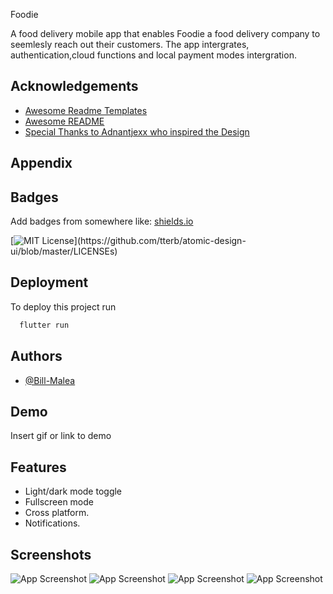 Foodie

A food delivery mobile app that enables Foodie a food delivery company to seemlesly reach out their customers.
The app intergrates, authentication,cloud functions and local payment modes intergration.


## Acknowledgements

 - [Awesome Readme Templates]('')
 - [Awesome README]('')
 - [Special Thanks to Adnantjexx  who inspired the Design ]('')


## Appendix



## Badges

Add badges from somewhere like: [shields.io](https://shields.io/)

[![MIT License](https://img.shields.io/apm/l/atomic-design-ui.svg?)](https://github.com/tterb/atomic-design-ui/blob/master/LICENSEs)


## Deployment

To deploy this project run

```bash
  flutter run
```



## Authors

- [@Bill-Malea](https://www.github.com/Bill-Malea)


## Demo

Insert gif or link to demo


## Features

- Light/dark mode toggle
- Fullscreen mode
- Cross platform.
- Notifications.


## Screenshots

![App Screenshot](https://user-images.githubusercontent.com/66201373/167839941-738d97de-6aea-4fbd-89a3-294e00058cf3.jpg)
![App Screenshot](https://user-images.githubusercontent.com/66201373/167839941-738d97de-6aea-4fbd-89a3-294e00058cf3.jpg)
![App Screenshot](https://user-images.githubusercontent.com/66201373/167839941-738d97de-6aea-4fbd-89a3-294e00058cf3.jpg)
![App Screenshot](https://user-images.githubusercontent.com/66201373/167839941-738d97de-6aea-4fbd-89a3-294e00058cf3.jpg)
- - - - - - -
WHAT IS NEEDED:
Please write out all the data again word for word, but not the pictures.

ANSWER BELOW:
 Foodie

A food delivery mobile app that enables Foodie a food delivery company to seemlesly reach out their customers.
The app intergrates, authentication,cloud functions and local payment modes intergration.


## Acknowledgements

 - [Awesome Readme Templates]('')
 - [Awesome README]('')
 - [Special Thanks to Adnantjexx  who inspired the Design ]('')


## Appendix



## Badges

Add badges from somewhere like: [shields.io](https://shields.io/)

[![MIT License](https://img.shields.io/apm/l/atomic-design-ui.svg?)](https://github.com/tterb/atomic-design-ui/blob/master/LICENSEs)


## Deployment

To deploy this project run

```bash
  flutter run
```



## Authors

- [@Bill-Malea](https://www.github.com/Bill-Malea)


## Demo

Insert gif or link to demo


## Features

- Light/dark mode toggle
- Fullscreen mode
- Cross platform.
- Notifications.


## Screenshots

![App Screenshot](https://user-images.githubusercontent.com/66201373/167839941-738d97de-6aea-4fbd-89a3-294e00058cf3.jpg)
![App Screenshot](https://user-images.githubusercontent.com/66201373/167839941-738d97de-6aea-4fbd-89a3-294e00058cf3.jpg)
![App Screenshot](https://user-images.githubusercontent.com/66201373/167839941-738d97de-6aea-4fbd-89a3-294e00058cf3.jpg)
![App Screenshot](https://user-images.githubusercontent.com/66201373/167839941-738d97de-6aea-4fbd-89a3-294e00058cf3.jpg)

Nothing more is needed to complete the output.